Add complex condition finder to the closure segmenter. #171

garretrieger · 2025-12-18T21:44:20Z

This finder can locate the set of segments that are involved in any complex conditions for glyphs (conditions which have a mix of conjunction and disjunction). We can then use that set of segments to form a purely disjunctive condition which is a superset of the true complex condition. This superset condition can then be used for patches and will not violate the closure requirement. Ultimately this allows us to assign more narrow conditions to glyphs that would be otherwise placed in the always loaded fallback patch.

This is an initial pass at an implementation, but more work will be needed:

Performance improvements, particularily by leveraging knowledge of which segments interact with GSUB in some way.
Currently the analysis is performed post merging, but ideally it would happen pre-merging to allow the generated patches to participate in merging.
Longer term the output of this process could feed into a more advanced analysis that finds the true conditions.
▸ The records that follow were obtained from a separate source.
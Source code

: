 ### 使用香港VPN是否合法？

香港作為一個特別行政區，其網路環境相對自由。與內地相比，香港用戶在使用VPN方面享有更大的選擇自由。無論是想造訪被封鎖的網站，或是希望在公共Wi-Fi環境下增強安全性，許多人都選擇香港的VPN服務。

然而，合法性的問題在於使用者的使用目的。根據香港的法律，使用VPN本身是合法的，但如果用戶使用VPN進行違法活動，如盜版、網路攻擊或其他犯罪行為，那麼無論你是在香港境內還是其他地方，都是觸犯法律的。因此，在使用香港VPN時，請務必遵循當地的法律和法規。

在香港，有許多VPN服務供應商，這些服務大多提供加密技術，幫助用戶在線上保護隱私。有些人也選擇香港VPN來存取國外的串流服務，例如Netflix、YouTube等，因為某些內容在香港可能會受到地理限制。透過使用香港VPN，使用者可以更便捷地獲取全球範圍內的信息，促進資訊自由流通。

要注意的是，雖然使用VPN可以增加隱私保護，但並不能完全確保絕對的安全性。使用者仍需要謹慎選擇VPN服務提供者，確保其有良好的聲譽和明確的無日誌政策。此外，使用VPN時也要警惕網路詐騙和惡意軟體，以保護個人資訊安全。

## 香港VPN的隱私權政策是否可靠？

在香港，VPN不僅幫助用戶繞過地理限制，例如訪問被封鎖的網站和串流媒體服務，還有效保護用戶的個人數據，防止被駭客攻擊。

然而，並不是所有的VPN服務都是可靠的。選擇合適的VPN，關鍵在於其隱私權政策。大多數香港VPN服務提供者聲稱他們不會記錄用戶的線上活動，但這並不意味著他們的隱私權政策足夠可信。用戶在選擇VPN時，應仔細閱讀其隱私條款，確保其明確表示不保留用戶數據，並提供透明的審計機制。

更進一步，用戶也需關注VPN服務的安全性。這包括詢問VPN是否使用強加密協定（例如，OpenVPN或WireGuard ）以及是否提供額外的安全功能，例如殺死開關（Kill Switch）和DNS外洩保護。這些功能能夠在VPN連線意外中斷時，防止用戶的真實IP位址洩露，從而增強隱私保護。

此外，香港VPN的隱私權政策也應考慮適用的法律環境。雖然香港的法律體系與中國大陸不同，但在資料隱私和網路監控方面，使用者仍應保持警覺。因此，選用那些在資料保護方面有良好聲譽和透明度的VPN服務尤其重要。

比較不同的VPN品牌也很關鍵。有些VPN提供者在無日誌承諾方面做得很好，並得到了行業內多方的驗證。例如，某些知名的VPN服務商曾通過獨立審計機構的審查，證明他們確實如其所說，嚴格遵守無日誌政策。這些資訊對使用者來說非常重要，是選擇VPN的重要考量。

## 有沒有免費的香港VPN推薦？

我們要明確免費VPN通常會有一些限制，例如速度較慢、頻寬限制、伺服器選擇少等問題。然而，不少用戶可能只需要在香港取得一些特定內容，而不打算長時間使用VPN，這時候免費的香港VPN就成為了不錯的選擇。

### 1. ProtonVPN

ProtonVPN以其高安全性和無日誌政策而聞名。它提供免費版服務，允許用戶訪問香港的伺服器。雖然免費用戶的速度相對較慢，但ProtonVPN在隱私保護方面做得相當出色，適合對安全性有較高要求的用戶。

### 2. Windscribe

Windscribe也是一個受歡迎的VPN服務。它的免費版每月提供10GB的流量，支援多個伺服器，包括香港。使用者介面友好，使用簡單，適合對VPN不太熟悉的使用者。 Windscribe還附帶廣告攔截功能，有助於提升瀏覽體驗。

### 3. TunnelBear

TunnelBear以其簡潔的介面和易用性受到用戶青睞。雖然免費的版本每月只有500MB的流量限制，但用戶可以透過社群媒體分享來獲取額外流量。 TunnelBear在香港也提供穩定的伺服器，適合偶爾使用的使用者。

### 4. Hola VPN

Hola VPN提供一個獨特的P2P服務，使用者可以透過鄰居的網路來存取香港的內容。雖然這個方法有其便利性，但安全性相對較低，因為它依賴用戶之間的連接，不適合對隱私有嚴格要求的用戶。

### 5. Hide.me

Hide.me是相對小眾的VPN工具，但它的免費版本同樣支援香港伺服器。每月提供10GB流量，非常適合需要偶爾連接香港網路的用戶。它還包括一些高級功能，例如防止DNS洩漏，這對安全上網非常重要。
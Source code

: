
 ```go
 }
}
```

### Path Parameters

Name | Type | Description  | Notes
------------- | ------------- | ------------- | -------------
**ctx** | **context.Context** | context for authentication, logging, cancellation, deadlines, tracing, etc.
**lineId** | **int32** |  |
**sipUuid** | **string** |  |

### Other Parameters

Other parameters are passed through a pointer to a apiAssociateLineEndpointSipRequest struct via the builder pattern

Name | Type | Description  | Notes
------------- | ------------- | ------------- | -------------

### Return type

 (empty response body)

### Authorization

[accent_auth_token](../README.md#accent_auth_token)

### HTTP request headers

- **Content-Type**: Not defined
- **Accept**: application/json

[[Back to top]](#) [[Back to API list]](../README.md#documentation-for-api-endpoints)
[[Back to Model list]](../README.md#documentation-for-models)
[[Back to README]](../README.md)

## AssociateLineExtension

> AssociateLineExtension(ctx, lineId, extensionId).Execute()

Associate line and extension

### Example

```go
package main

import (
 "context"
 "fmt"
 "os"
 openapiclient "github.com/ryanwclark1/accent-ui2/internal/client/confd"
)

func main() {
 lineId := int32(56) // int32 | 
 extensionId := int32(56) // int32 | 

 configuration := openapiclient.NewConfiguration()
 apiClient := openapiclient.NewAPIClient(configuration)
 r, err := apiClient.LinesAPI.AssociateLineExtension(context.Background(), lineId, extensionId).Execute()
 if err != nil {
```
The complex condition analysis step is currently optional and enabled via a new segmenter config setting:
unmapped_glyph_handling

This is used to assign conditions to unmapped (fallback) glyphs that fail to have conditions detected by regular closure analysis. The complex detection tries to find a minimal purely disjunctive condition for each unmapped glyph. This condition is not the true condition for the glyph but is a minimal purely disjunctive superset of the true condition. Currently this is done as a post-merging step, however I'm ultimately aiming to have this done pre-merging and make merging capable of incrementally applying complex condition detection as needed. This adds a new field to the segmenter config to control how unmapped glyphs are handled, there are three options: - Move them to the initial font (existing default behaviour) - Place them in an always loaded patch. - Run the newly added complex condition detection and place in more granular patches based on that. Lastly, no tests have been added yet. Those are coming next.

docs/experimental/closure_glyph_segmentation_complex_conditions.md

skef · 2025-12-18T22:47:29Z

docs/experimental/closure_glyph_segmentation_complex_conditions.md

+Also from the closure analysis run by the segmenter we may have discovered some partial conditions for glyphs. These
+can be incorporated as a starting point into the complex condition analysis.
+
+Furthermore we can reduce the amount of segments we need to test by checking which segments can interact in some way


Or COLR, or glyf component, or MATH, or ... ?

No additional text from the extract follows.